Nothing but the lines holding the string "similar" should appear in the answer. Copy them from the entries.

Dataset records
---

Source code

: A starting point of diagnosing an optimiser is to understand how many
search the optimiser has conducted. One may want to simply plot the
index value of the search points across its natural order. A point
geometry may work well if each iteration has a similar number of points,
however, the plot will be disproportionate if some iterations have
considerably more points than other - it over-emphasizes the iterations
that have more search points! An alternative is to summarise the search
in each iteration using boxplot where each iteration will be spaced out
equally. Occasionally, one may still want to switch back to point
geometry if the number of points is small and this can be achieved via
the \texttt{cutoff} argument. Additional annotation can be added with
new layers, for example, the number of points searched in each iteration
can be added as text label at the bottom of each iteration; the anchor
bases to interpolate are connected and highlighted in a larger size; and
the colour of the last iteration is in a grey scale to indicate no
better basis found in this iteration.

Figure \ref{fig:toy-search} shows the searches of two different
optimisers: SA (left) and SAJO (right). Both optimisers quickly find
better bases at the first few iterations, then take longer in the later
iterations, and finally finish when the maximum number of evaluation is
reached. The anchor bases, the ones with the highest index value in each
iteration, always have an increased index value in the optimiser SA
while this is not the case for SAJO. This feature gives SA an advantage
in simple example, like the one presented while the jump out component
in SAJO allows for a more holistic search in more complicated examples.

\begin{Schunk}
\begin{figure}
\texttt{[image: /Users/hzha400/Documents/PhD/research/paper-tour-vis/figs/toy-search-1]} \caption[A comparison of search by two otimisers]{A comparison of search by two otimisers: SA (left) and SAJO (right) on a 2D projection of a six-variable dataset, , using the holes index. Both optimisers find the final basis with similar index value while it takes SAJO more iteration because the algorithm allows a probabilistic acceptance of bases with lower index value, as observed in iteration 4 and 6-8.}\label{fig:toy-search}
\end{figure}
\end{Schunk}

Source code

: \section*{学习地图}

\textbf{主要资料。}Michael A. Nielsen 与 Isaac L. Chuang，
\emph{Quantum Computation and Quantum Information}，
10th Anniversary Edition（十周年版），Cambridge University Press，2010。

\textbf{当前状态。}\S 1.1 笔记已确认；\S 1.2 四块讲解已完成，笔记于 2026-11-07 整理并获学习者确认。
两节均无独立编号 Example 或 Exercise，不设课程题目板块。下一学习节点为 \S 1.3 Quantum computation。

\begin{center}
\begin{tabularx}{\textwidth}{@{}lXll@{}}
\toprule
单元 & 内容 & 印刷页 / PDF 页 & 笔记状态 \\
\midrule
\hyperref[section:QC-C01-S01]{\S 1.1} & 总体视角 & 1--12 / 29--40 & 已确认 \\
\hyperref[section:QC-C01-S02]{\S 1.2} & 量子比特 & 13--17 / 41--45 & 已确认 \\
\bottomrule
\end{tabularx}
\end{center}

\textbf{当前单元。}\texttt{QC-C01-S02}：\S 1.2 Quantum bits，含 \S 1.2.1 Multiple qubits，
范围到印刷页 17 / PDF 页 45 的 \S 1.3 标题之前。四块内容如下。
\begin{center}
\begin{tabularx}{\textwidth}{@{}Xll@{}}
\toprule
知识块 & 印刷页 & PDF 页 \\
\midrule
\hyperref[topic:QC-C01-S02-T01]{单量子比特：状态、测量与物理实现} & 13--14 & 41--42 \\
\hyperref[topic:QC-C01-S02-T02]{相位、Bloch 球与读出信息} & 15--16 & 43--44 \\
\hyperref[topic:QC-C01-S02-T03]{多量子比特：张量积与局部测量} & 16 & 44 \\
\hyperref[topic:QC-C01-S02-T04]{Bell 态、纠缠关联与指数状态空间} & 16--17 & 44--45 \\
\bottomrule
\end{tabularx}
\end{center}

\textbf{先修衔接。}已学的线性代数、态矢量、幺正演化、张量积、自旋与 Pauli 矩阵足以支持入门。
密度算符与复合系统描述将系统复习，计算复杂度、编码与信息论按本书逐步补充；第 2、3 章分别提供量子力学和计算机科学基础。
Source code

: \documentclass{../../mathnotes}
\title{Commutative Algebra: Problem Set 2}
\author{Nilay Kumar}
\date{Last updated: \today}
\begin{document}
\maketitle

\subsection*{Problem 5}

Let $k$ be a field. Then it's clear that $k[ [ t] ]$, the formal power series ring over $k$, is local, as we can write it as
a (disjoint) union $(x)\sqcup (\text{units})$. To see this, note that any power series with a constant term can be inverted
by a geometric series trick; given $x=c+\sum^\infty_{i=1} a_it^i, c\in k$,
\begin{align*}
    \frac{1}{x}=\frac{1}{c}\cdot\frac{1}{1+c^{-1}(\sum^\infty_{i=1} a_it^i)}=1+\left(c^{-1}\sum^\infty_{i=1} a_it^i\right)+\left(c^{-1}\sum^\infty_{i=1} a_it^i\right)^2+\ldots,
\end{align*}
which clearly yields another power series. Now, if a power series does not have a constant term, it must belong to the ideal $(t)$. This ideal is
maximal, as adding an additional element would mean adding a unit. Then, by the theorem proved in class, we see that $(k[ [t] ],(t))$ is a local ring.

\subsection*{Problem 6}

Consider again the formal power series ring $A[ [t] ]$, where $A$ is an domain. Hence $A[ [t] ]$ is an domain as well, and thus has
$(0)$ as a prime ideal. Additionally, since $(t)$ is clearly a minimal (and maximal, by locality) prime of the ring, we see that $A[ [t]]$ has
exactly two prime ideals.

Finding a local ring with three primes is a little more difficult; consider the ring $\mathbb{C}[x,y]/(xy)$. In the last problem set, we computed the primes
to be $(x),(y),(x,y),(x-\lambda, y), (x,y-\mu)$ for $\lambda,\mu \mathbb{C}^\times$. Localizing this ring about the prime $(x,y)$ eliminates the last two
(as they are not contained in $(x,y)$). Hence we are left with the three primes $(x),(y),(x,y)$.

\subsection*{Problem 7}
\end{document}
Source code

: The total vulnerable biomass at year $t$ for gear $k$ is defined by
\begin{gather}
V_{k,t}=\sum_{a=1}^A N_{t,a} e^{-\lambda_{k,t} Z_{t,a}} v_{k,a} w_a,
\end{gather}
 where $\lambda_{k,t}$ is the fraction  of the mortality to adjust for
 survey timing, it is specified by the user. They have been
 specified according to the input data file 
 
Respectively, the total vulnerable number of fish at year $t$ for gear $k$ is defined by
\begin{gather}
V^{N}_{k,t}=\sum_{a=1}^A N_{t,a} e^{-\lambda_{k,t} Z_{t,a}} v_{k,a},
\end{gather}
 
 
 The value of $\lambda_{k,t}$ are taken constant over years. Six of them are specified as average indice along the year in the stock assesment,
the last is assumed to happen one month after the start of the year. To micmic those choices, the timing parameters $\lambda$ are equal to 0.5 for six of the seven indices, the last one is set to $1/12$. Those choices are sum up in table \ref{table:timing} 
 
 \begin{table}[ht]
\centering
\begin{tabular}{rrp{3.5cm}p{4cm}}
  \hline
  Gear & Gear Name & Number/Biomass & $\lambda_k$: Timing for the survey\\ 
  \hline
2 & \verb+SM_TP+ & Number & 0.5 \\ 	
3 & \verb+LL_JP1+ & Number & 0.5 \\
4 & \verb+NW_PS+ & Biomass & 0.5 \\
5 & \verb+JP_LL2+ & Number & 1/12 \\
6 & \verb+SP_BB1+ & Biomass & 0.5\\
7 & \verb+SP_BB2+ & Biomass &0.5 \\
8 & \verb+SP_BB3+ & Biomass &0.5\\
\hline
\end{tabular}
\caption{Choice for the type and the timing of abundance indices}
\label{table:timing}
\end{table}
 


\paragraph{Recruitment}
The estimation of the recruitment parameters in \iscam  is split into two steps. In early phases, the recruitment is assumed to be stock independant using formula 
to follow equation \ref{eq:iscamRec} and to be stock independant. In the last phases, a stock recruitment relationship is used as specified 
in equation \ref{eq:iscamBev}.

---

__Answer area__.
geometry may work well if each iteration has a similar number of points,
\texttt{[image: /Users/hzha400/Documents/PhD/research/paper-tour-vis/figs/toy-search-1]} \caption[A comparison of search by two otimisers]{A comparison of search by two otimisers: SA (left) and SAJO (right) on a 2D projection of a six-variable dataset, , using the holes index. Both optimisers find the final basis with similar index value while it takes SAJO more iteration because the algorithm allows a probabilistic acceptance of bases with lower index value, as observed in iteration 4 and 6-8.}\label{fig:toy-search}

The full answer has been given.